When NiFi is deployed as a large cluster with many components, the UI often starts to feel sluggish. Refreshing the stats can take many seconds. To find out what the culprit was, I created a 10 node cluster. I then created a Process Group and added 100 Processors to the group (20 sets of 5 with each of the 5 connected together).
I then refreshed the stats many times. Each refresh took several seconds.

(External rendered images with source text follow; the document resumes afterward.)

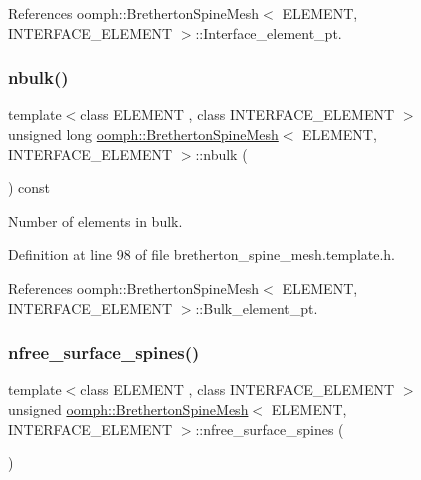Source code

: References oomph\+::\+Bretherton\+Spine\+Mesh$<$ E\+L\+E\+M\+E\+N\+T, I\+N\+T\+E\+R\+F\+A\+C\+E\+\_\+\+E\+L\+E\+M\+E\+N\+T $>$\+::\+Interface\+\_\+element\+\_\+pt.

\mbox{\label{classoomph_1_1BrethertonSpineMesh_a47184866746a1fce6dd0ca27ab7e17ce}} 
\subsubsection{\texorpdfstring{nbulk()}{nbulk()}}
{\footnotesize\ttfamily template$<$class E\+L\+E\+M\+E\+NT , class I\+N\+T\+E\+R\+F\+A\+C\+E\+\_\+\+E\+L\+E\+M\+E\+NT $>$ \\
unsigned long \hyperlink{classoomph_1_1BrethertonSpineMesh}{oomph\+::\+Bretherton\+Spine\+Mesh}$<$ E\+L\+E\+M\+E\+NT, I\+N\+T\+E\+R\+F\+A\+C\+E\+\_\+\+E\+L\+E\+M\+E\+NT $>$\+::nbulk (\begin{DoxyParamCaption}{ }\end{DoxyParamCaption}) const\hspace{0.3cm}{\ttfamily [inline]}}



Number of elements in bulk. 



Definition at line 98 of file bretherton\+\_\+spine\+\_\+mesh.\+template.\+h.



References oomph\+::\+Bretherton\+Spine\+Mesh$<$ E\+L\+E\+M\+E\+N\+T, I\+N\+T\+E\+R\+F\+A\+C\+E\+\_\+\+E\+L\+E\+M\+E\+N\+T $>$\+::\+Bulk\+\_\+element\+\_\+pt.

\mbox{\label{classoomph_1_1BrethertonSpineMesh_ade4d0f2933beddda517b949d80928a18}} 
\subsubsection{\texorpdfstring{nfree\+\_\+surface\+\_\+spines()}{nfree\_surface\_spines()}}
{\footnotesize\ttfamily template$<$class E\+L\+E\+M\+E\+NT , class I\+N\+T\+E\+R\+F\+A\+C\+E\+\_\+\+E\+L\+E\+M\+E\+NT $>$ \\
unsigned \hyperlink{classoomph_1_1BrethertonSpineMesh}{oomph\+::\+Bretherton\+Spine\+Mesh}$<$ E\+L\+E\+M\+E\+NT, I\+N\+T\+E\+R\+F\+A\+C\+E\+\_\+\+E\+L\+E\+M\+E\+NT $>$\+::nfree\+\_\+surface\+\_\+spines (\begin{DoxyParamCaption}{ }\end{DoxyParamCaption})\hspace{0.3cm}{\ttfamily [inline]}}

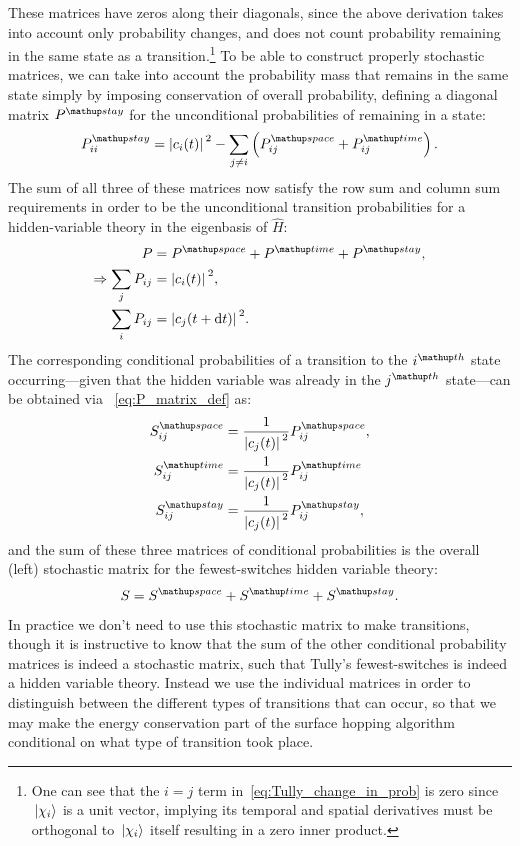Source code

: These matrices have zeros along their diagonals, since the above derivation takes into account only probability changes, and does not count probability remaining in the same state as a transition.\footnote{One can see that the $i=j$ term in~\eqref{eq:Tully_change_in_prob} is zero since $\ket{\chi_i}$ is a unit vector, implying its temporal and spatial derivatives must be orthogonal to $\ket{\chi_i}$ itself resulting in a zero inner product.} To be able to construct properly stochastic matrices, we can take into account the probability mass that remains in the same state simply by imposing conservation of overall probability, defining a diagonal matrix $P^\up{stay}$ for the unconditional probabilities of remaining in a state:
\begin{align}
P^\up{stay}_{ii} = \abs{c_i(t)}^2
- \sum_{j\neq i} \left(P^\up{space}_{ij} + P^\up{time}_{ij}\right).
\end{align}
The sum of all three of these matrices now satisfy the row sum and column sum requirements in order to be the unconditional transition probabilities for a hidden-variable theory in the eigenbasis of $\hat H$:
\begin{align}
P &= P^\up{space} + P^\up{time} + P^\up{stay},\\
\Rightarrow \sum_j P_{ij} &= \abs{c_i(t)}^2,\\
\sum_i P_{ij} &= \abs{c_j(t + \dd t)}^2.
\end{align}
The corresponding conditional probabilities of a transition to the $i^\up{th}$ state occurring---given that the hidden variable was already in the $j^\up{th}$ state---can be obtained via ~\eqref{eq:P_matrix_def} as:
\begin{align}
S^\up{space}_{ij} &= \frac1{\abs{c_j(t)}^2} P^\up{space}_{ij},\\
S^\up{time}_{ij} &= \frac1{\abs{c_j(t)}^2} P^\up{time}_{ij}\\
S^\up{stay}_{ij} &= \frac1{\abs{c_j(t)}^2} P^\up{stay}_{ij},
\end{align}
and the sum of these three matrices of conditional probabilities is the overall (left) stochastic matrix for the fewest-switches hidden variable theory:
\begin{align}
S = S^\up{space} + S^\up{time} + S^\up{stay}.
\end{align}
In practice we don't need to use this stochastic matrix to make transitions, though it is instructive to know that the sum of the other conditional probability matrices is indeed a stochastic matrix, such that Tully's fewest-switches is indeed a hidden variable theory.
Instead we use the individual matrices in order to distinguish between the different types of transitions that can occur, so that we may make the energy conservation part of the surface hopping algorithm conditional on what type of transition took place.

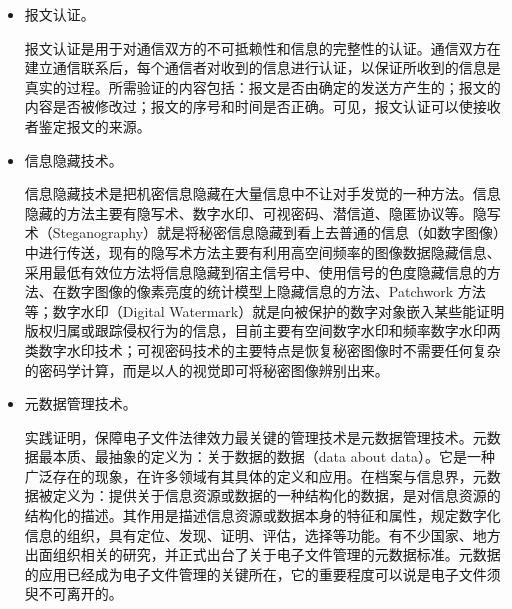 \begin{enumerate}
\begin{itemize}
        \item  报文认证。

        报文认证是用于对通信双方的不可抵赖性和信息的完整性的认证。通信双方在建立通信联系后，每个通信者对收到的信息进行认证，以保证所收到的信息是真实的过程。所需验证的内容包括：报文是否由确定的发送方产生的；报文的内容是否被修改过；报文的序号和时间是否正确。可见，报文认证可以使接收者鉴定报文的来源。

        \item  信息隐藏技术。

        信息隐藏技术是把机密信息隐藏在大量信息中不让对手发觉的一种方法。信息隐藏的方法主要有隐写术、数字水印、可视密码、潜信道、隐匿协议等。隐写术（Steganography）就是将秘密信息隐藏到看上去普通的信息（如数字图像）中进行传送，现有的隐写术方法主要有利用高空间频率的图像数据隐藏信息、采用最低有效位方法将信息隐藏到宿主信号中、使用信号的色度隐藏信息的方法、在数字图像的像素亮度的统计模型上隐藏信息的方法、Patchwork 方法等；数字水印（Digital Watermark）就是向被保护的数字对象嵌入某些能证明版权归属或跟踪侵权行为的信息，目前主要有空间数字水印和频率数字水印两类数字水印技术；可视密码技术的主要特点是恢复秘密图像时不需要任何复杂的密码学计算，而是以人的视觉即可将秘密图像辨别出来。

        \item  元数据管理技术。

        实践证明，保障电子文件法律效力最关键的管理技术是元数据管理技术。元数据最本质、最抽象的定义为：关于数据的数据（data about data）。它是一种广泛存在的现象，在许多领域有其具体的定义和应用。在档案与信息界，元数据被定义为：提供关于信息资源或数据的一种结构化的数据，是对信息资源的结构化的描述。其作用是描述信息资源或数据本身的特征和属性，规定数字化信息的组织，具有定位、发现、证明、评估，选择等功能。有不少国家、地方出面组织相关的研究，并正式出台了关于电子文件管理的元数据标准。元数据的应用已经成为电子文件管理的关键所在，它的重要程度可以说是电子文件须臾不可离开的。
        \end{itemize}
    \end{enumerate}
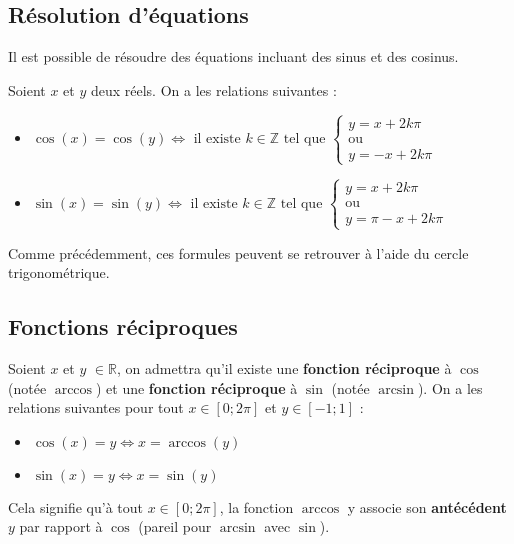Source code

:	\subsection{Résolution d'équations}

	Il est possible de résoudre des équations incluant des sinus et des cosinus.

	\begin{formula}
		Soient $x$ et $y$ deux réels. On a les relations suivantes :
		\begin{itemize}
			\item $\cos(x) = \cos(y) \iff \text{ il existe } k \in \mathbb{Z} \text{ tel que } \begin{cases} y = x + 2k\pi \\ \text{ou} \\ y = -x + 2k\pi\end{cases}$
			\item $\sin(x) = \sin(y) \iff \text{ il existe } k \in \mathbb{Z} \text{ tel que } \begin{cases} y = x + 2k\pi \\ \text{ou} \\ y = \pi - x + 2k\pi\end{cases}$
		\end{itemize}
	\end{formula}

	Comme précédemment, ces formules peuvent se retrouver à l'aide du cercle trigonométrique.

	\subsection{Fonctions réciproques}

	\begin{formula}[Définition]
		Soient $x$ et $y$ $\in \mathbb{R}$, on admettra qu'il existe une \textbf{fonction réciproque} à $\cos$ (notée $\arccos$) et une \textbf{fonction réciproque} à $\sin$ (notée $\arcsin$). On a les relations suivantes pour tout $x \in [0; 2\pi]$ et $y \in [-1; 1]$ :
		\begin{itemize}
			\item $\cos(x) = y \iff x = \arccos(y)$
			\item $\sin(x) = y \iff x = \sin(y)$
		\end{itemize}
	\end{formula}

	Cela signifie qu'à tout $x \in [0; 2\pi]$, la fonction $\arccos$ y associe son \textbf{antécédent} $y$ par rapport à $\cos$ (pareil pour $\arcsin$ avec $\sin$).

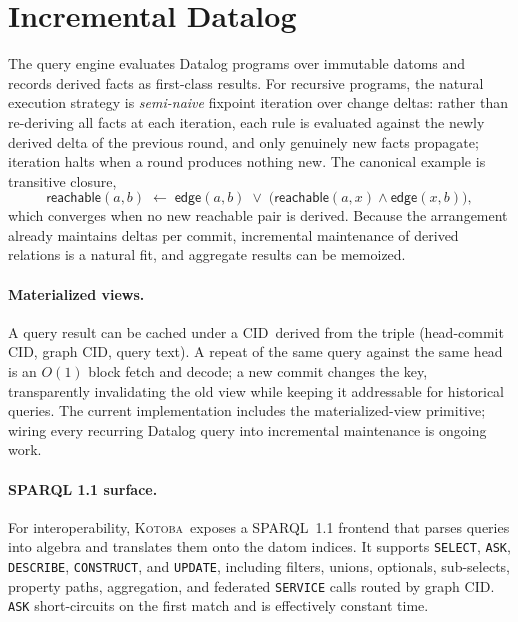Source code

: \documentclass[11pt]{article}
\newcommand{\kotoba}{\textsc{Kotoba}}
\newcommand{\cid}{\textsf{CID}}
\begin{document}
\section{Incremental Datalog}
\label{sec:datalog}

The query engine evaluates Datalog programs over immutable datoms and records
derived facts as first-class results. For recursive programs, the natural
execution strategy is \emph{semi-naive} fixpoint iteration over change deltas:
rather than re-deriving all facts at each iteration, each rule is evaluated
against the newly derived delta of the previous round, and only genuinely new
facts propagate; iteration halts when a round produces nothing new. The
canonical example is transitive closure,
\[
\textsf{reachable}(a,b) \;\leftarrow\;
  \textsf{edge}(a,b)
  \;\vee\;
  \bigl(\textsf{reachable}(a,x)\wedge\textsf{edge}(x,b)\bigr),
\]
which converges when no new \textsf{reachable} pair is derived. Because the
arrangement already maintains deltas per commit, incremental maintenance of
derived relations is a natural fit, and aggregate results can be memoized.

\paragraph{Materialized views.}
A query result can be cached under a \cid\ derived from the triple (head-commit
\cid, graph \cid, query text). A repeat of the same query against the same head
is an $O(1)$ block fetch and decode; a new commit changes the key,
transparently invalidating the old view while keeping it addressable for
historical queries. The current implementation includes the materialized-view
primitive; wiring every recurring Datalog query into incremental maintenance is
ongoing work.

\paragraph{SPARQL 1.1 surface.}
For interoperability, \kotoba\ exposes a SPARQL~1.1 frontend that parses queries
into algebra and translates them onto the datom indices. It supports
\texttt{SELECT}, \texttt{ASK}, \texttt{DESCRIBE}, \texttt{CONSTRUCT}, and
\texttt{UPDATE}, including filters, unions, optionals, sub-selects, property
paths, aggregation, and federated \texttt{SERVICE} calls routed by graph \cid.
\texttt{ASK} short-circuits on the first match and is effectively constant time.
\end{document}
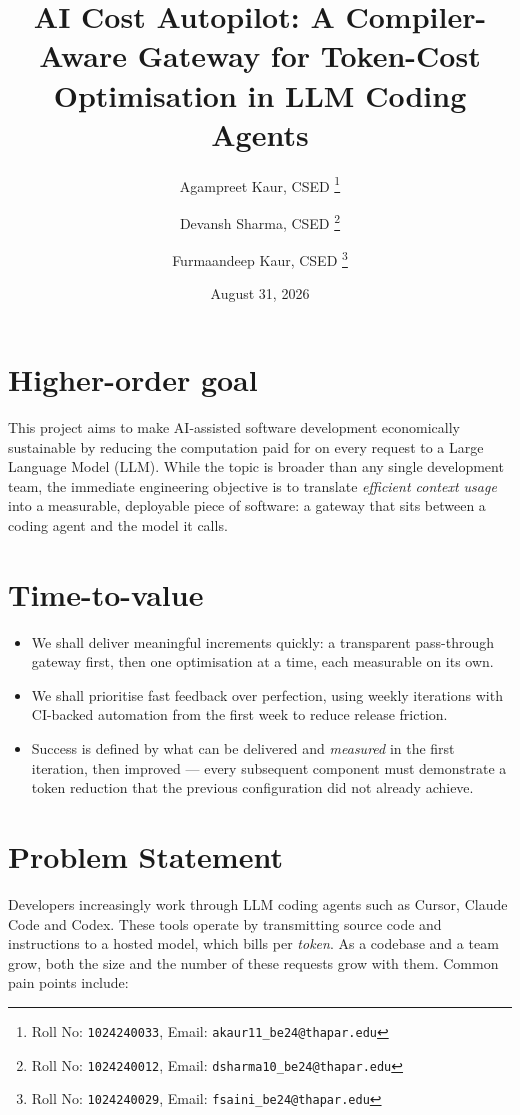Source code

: \documentclass[11pt,a4paper]{article}
\title{AI Cost Autopilot: A Compiler-Aware Gateway for
  Token-Cost Optimisation in LLM Coding Agents}
\date{August 31, 2026}
\author{
  Agampreet Kaur, CSED%
  \thanks{Roll No: \texttt{1024240033}, %
    Email: \texttt{akaur11\_be24@thapar.edu}}
  \and
  Devansh Sharma, CSED%
  \thanks{Roll No: \texttt{1024240012}, %
    Email: \texttt{dsharma10\_be24@thapar.edu}}
  \and
  Furmaandeep Kaur, CSED%
  \thanks{Roll No: \texttt{1024240029}, %
    Email: \texttt{fsaini\_be24@thapar.edu}}
}
\begin{document}
\maketitle

\section{Higher-order goal}

This project aims to make AI-assisted software development economically
sustainable by reducing the computation paid for on every request to a Large
Language Model (LLM). While the topic is broader than any single development
team, the immediate engineering objective is to translate \emph{efficient
context usage} into a measurable, deployable piece of software: a gateway that
sits between a coding agent and the model it calls.

\section{Time-to-value}

\begin{itemize}[noitemsep]
  \item We shall deliver meaningful increments quickly: a transparent
        pass-through gateway first, then one optimisation at a time, each
        measurable on its own.
  \item We shall prioritise fast feedback over perfection, using weekly
        iterations with CI-backed automation from the first week to reduce
        release friction.
  \item Success is defined by what can be delivered and \emph{measured} in the
        first iteration, then improved --- every subsequent component must
        demonstrate a token reduction that the previous configuration did not
        already achieve.
\end{itemize}

\section{Problem Statement}

Developers increasingly work through LLM coding agents such as Cursor, Claude
Code and Codex. These tools operate by transmitting source code and
instructions to a hosted model, which bills per \emph{token}. As a codebase and
a team grow, both the size and the number of these requests grow with them.
Common pain points include:
\end{document}
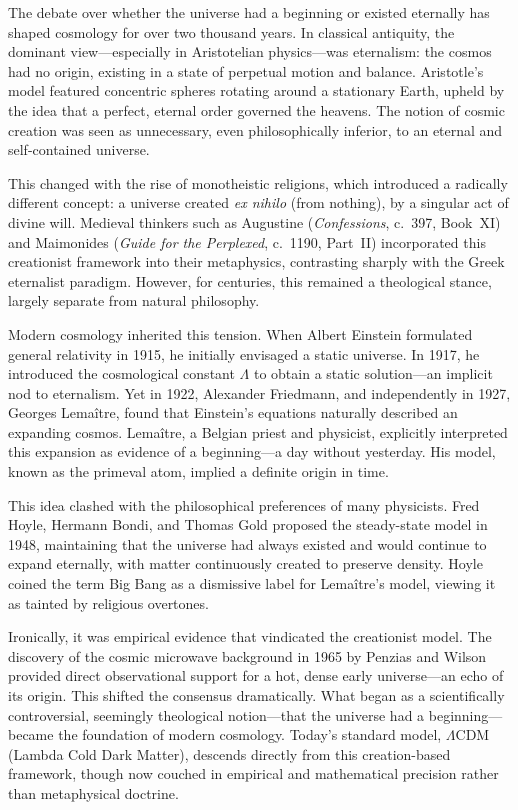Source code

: \begin{historical}
The debate over whether the universe had a beginning or existed eternally has shaped cosmology for over two thousand years. In classical antiquity, the dominant view—especially in Aristotelian physics—was eternalism: the cosmos had no origin, existing in a state of perpetual motion and balance. Aristotle’s model featured concentric spheres rotating around a stationary Earth, upheld by the idea that a perfect, eternal order governed the heavens. The notion of cosmic creation was seen as unnecessary, even philosophically inferior, to an eternal and self-contained universe.

This changed with the rise of monotheistic religions, which introduced a radically different concept: a universe created \textit{ex nihilo} (from nothing), by a singular act of divine will. Medieval thinkers such as Augustine (\textit{Confessions}, c.~397, Book~XI) and Maimonides (\textit{Guide for the Perplexed}, c.~1190, Part~II) incorporated this creationist framework into their metaphysics, contrasting sharply with the Greek eternalist paradigm. However, for centuries, this remained a theological stance, largely separate from natural philosophy.

Modern cosmology inherited this tension. When Albert Einstein formulated general relativity in 1915, he initially envisaged a static universe. In 1917, he introduced the cosmological constant \(\Lambda\) to obtain a static solution—an implicit nod to eternalism. Yet in 1922, Alexander Friedmann, and independently in 1927, Georges Lemaître, found that Einstein’s equations naturally described an expanding cosmos. Lemaître, a Belgian priest and physicist, explicitly interpreted this expansion as evidence of a beginning—a \QSOpen{}day without yesterday.\QSClose{} His model, known as the \QSOpen{}primeval atom,\QSClose{} implied a definite origin in time.

This idea clashed with the philosophical preferences of many physicists. Fred Hoyle, Hermann Bondi, and Thomas Gold proposed the steady-state model in 1948, maintaining that the universe had always existed and would continue to expand eternally, with matter continuously created to preserve density. Hoyle coined the term \QSOpen{}Big Bang\QSClose{} as a dismissive label for Lemaître’s model, viewing it as tainted by religious overtones.

Ironically, it was empirical evidence that vindicated the \QSOpen{}creationist\QSClose{} model. The discovery of the cosmic microwave background in 1965 by Penzias and Wilson provided direct observational support for a hot, dense early universe—an echo of its origin. This shifted the consensus dramatically. What began as a scientifically controversial, seemingly theological notion—that the universe had a beginning—became the foundation of modern cosmology. Today’s standard model, $\Lambda$CDM (Lambda Cold Dark Matter), descends directly from this creation-based framework, though now couched in empirical and mathematical precision rather than metaphysical doctrine.
\end{historical}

I narrowed down the amount of time taken to 3 key elements:
- On the backend, the longest part of the request was merging responses from all nodes by the Cluster Coordinator. The performance could be narrowed down to the TimeAdapter that is used on many elements such as ProcessorStatus that is used by Jackson to parse the timestamp and turn it into a Date object. This uses a DateTimeFormatter but creates a new one for each invocation, which is expensive. This can be cached & reused.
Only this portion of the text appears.